** WHAT THE TASK REQUIRES **
All lines from the beginning of the listing through the line with "Sia $G=(V,E)$ un" are to be copied word for word; the pictures are not.

■ ■ ■ ■ ■ ■ ■

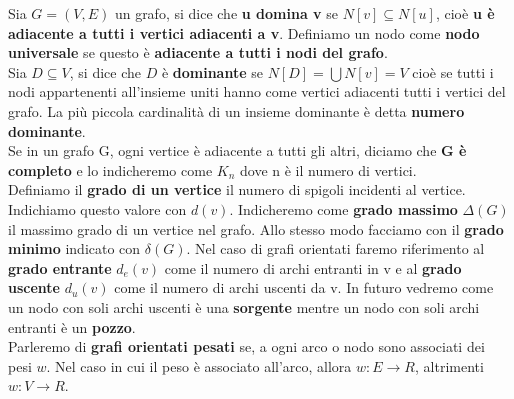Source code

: Sia $G=(V,E)$ un grafo, si dice che \textbf{u domina v} se $N[v] \subseteq N[u]$, cioè \textbf{u è adiacente a tutti i vertici adiacenti a v}.
Definiamo un nodo come \textbf{nodo universale} se questo è \textbf{adiacente a tutti i nodi del grafo}.\\
Sia $D \subseteq V$, si dice che $D$ è \textbf{dominante} se $N[D] = \bigcup N[v] = V$  cioè se tutti i nodi appartenenti all'insieme uniti hanno come vertici adiacenti tutti i vertici del grafo. La più piccola cardinalità di un insieme dominante è detta \textbf{numero dominante}. \\
Se in un grafo G, ogni vertice è adiacente a tutti gli altri, diciamo che \textbf{G è completo} e lo indicheremo come $K_n$ dove n è il numero di vertici.\\
Definiamo il \textbf{grado di un vertice} il numero di spigoli incidenti al vertice. Indichiamo questo valore con $d(v)$. 
Indicheremo come \textbf{grado massimo} $\Delta(G)$ il massimo grado di un vertice nel grafo. Allo stesso modo facciamo con il \textbf{grado minimo} indicato con $\delta(G)$.
Nel caso di grafi orientati faremo riferimento al \textbf{grado entrante} $d_e(v)$ come il numero di archi entranti in v e al \textbf{grado uscente} $d_u(v)$ come il numero di archi uscenti da v. 
In futuro vedremo come un nodo con soli archi uscenti è una \textbf{sorgente} mentre un nodo con soli archi entranti è un \textbf{pozzo}.\\
Parleremo di \textbf{grafi orientati pesati} se, a ogni arco o nodo sono associati dei pesi $w$. Nel caso in cui il peso è associato all'arco, allora $w: E \rightarrow R$, altrimenti  $w: V \rightarrow R$.


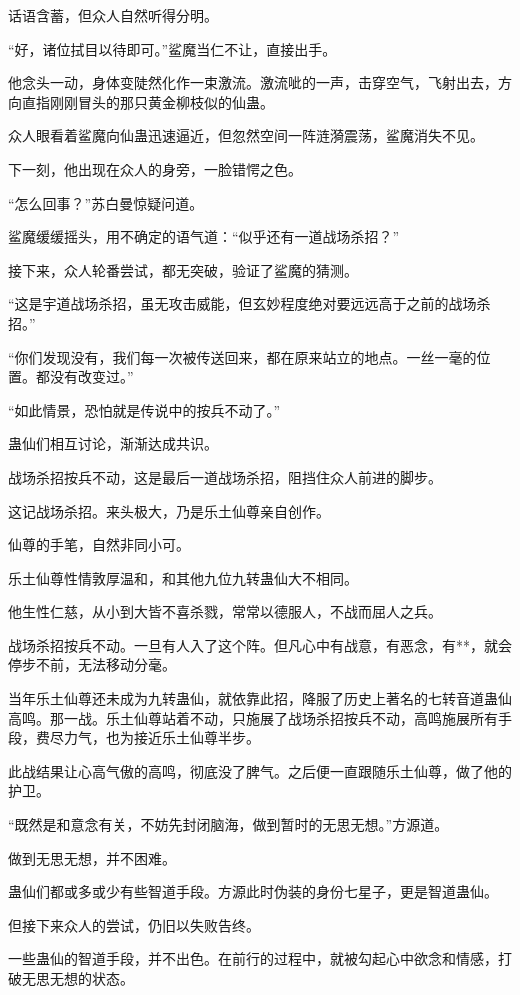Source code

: \begin{this_body}
话语含蓄，但众人自然听得分明。

“好，诸位拭目以待即可。”鲨魔当仁不让，直接出手。

他念头一动，身体变陡然化作一束激流。激流呲的一声，击穿空气，飞射出去，方向直指刚刚冒头的那只黄金柳枝似的仙蛊。

众人眼看着鲨魔向仙蛊迅速逼近，但忽然空间一阵涟漪震荡，鲨魔消失不见。

下一刻，他出现在众人的身旁，一脸错愕之色。

“怎么回事？”苏白曼惊疑问道。

鲨魔缓缓摇头，用不确定的语气道：“似乎还有一道战场杀招？”

接下来，众人轮番尝试，都无突破，验证了鲨魔的猜测。

“这是宇道战场杀招，虽无攻击威能，但玄妙程度绝对要远远高于之前的战场杀招。”

“你们发现没有，我们每一次被传送回来，都在原来站立的地点。一丝一毫的位置。都没有改变过。”

“如此情景，恐怕就是传说中的按兵不动了。”

蛊仙们相互讨论，渐渐达成共识。

战场杀招按兵不动，这是最后一道战场杀招，阻挡住众人前进的脚步。

这记战场杀招。来头极大，乃是乐土仙尊亲自创作。

仙尊的手笔，自然非同小可。

乐土仙尊性情敦厚温和，和其他九位九转蛊仙大不相同。

他生性仁慈，从小到大皆不喜杀戮，常常以德服人，不战而屈人之兵。

战场杀招按兵不动。一旦有人入了这个阵。但凡心中有战意，有恶念，有**，就会停步不前，无法移动分毫。

当年乐土仙尊还未成为九转蛊仙，就依靠此招，降服了历史上著名的七转音道蛊仙高鸣。那一战。乐土仙尊站着不动，只施展了战场杀招按兵不动，高鸣施展所有手段，费尽力气，也为接近乐土仙尊半步。

此战结果让心高气傲的高鸣，彻底没了脾气。之后便一直跟随乐土仙尊，做了他的护卫。

“既然是和意念有关，不妨先封闭脑海，做到暂时的无思无想。”方源道。

做到无思无想，并不困难。

蛊仙们都或多或少有些智道手段。方源此时伪装的身份七星子，更是智道蛊仙。

但接下来众人的尝试，仍旧以失败告终。

一些蛊仙的智道手段，并不出色。在前行的过程中，就被勾起心中欲念和情感，打破无思无想的状态。


\end{this_body}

■ ■ ■ ■ ■ ■ ■

** EXERCISE SOLUTION **
Source code

: Sia $G=(V,E)$ un grafo, si dice che \textbf{u domina v} se $N[v] \subseteq N[u]$, cioè \textbf{u è adiacente a tutti i vertici adiacenti a v}.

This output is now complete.